- BRIEF
Reproduce, without any change, the span of lines from the opening of the records below to the line containing "aspect** of projects.", inclusive.

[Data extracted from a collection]
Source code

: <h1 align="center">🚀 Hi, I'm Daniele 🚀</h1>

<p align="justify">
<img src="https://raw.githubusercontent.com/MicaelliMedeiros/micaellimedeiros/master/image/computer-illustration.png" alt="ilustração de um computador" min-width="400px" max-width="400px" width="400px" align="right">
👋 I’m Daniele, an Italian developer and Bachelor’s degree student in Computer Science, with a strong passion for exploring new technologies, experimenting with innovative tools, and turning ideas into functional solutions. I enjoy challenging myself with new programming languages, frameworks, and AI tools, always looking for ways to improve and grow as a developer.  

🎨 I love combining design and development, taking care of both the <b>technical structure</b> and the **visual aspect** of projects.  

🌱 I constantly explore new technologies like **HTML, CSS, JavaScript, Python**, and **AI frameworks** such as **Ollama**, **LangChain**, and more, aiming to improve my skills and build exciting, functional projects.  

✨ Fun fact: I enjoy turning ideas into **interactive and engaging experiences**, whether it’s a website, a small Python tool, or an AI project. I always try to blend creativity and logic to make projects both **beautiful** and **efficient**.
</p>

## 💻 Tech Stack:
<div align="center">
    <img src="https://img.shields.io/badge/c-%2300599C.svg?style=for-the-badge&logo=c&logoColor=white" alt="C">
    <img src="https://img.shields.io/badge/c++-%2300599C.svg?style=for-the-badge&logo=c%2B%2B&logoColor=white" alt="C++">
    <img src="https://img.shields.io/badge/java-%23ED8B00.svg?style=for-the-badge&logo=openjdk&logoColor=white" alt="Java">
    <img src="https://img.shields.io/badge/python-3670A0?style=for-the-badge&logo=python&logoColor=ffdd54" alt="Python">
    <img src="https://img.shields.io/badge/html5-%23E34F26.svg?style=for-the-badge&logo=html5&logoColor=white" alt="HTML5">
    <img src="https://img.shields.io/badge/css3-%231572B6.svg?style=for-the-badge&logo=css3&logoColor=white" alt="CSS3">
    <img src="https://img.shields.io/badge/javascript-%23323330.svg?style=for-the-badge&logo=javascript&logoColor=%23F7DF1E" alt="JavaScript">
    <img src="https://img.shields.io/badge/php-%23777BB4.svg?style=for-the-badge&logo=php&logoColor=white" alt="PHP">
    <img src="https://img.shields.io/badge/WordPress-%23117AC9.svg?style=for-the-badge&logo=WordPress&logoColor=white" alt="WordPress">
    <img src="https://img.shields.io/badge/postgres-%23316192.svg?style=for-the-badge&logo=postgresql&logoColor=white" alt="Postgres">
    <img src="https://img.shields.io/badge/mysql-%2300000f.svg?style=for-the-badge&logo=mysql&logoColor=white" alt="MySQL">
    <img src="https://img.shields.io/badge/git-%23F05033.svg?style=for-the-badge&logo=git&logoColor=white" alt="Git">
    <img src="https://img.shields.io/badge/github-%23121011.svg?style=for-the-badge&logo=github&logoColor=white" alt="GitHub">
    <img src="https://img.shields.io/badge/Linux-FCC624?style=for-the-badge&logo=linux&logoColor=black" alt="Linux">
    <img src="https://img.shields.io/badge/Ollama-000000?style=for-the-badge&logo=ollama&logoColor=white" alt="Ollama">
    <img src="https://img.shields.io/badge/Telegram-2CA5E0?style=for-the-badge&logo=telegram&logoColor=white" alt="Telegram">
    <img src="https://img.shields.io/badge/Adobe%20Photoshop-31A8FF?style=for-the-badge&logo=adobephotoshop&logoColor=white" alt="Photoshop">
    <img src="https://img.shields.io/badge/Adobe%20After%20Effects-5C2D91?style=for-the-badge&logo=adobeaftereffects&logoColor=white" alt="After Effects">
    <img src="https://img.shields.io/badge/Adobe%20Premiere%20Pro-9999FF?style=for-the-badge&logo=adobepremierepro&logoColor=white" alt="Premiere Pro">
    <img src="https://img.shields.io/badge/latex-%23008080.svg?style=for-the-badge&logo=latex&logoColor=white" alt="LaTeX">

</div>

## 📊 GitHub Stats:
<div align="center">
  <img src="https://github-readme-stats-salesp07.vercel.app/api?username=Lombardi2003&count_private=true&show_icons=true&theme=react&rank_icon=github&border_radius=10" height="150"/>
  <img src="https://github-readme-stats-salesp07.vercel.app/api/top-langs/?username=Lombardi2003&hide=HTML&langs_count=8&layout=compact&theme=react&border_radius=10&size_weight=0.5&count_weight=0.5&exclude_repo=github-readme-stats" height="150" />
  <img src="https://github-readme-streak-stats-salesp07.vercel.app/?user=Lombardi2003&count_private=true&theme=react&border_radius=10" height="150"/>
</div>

- RESULT
Source code

: <h1 align="center">🚀 Hi, I'm Daniele 🚀</h1>

<p align="justify">
<img src="https://raw.githubusercontent.com/MicaelliMedeiros/micaellimedeiros/master/image/computer-illustration.png" alt="ilustração de um computador" min-width="400px" max-width="400px" width="400px" align="right">
👋 I’m Daniele, an Italian developer and Bachelor’s degree student in Computer Science, with a strong passion for exploring new technologies, experimenting with innovative tools, and turning ideas into functional solutions. I enjoy challenging myself with new programming languages, frameworks, and AI tools, always looking for ways to improve and grow as a developer.  

🎨 I love combining design and development, taking care of both the <b>technical structure</b> and the **visual aspect** of projects.  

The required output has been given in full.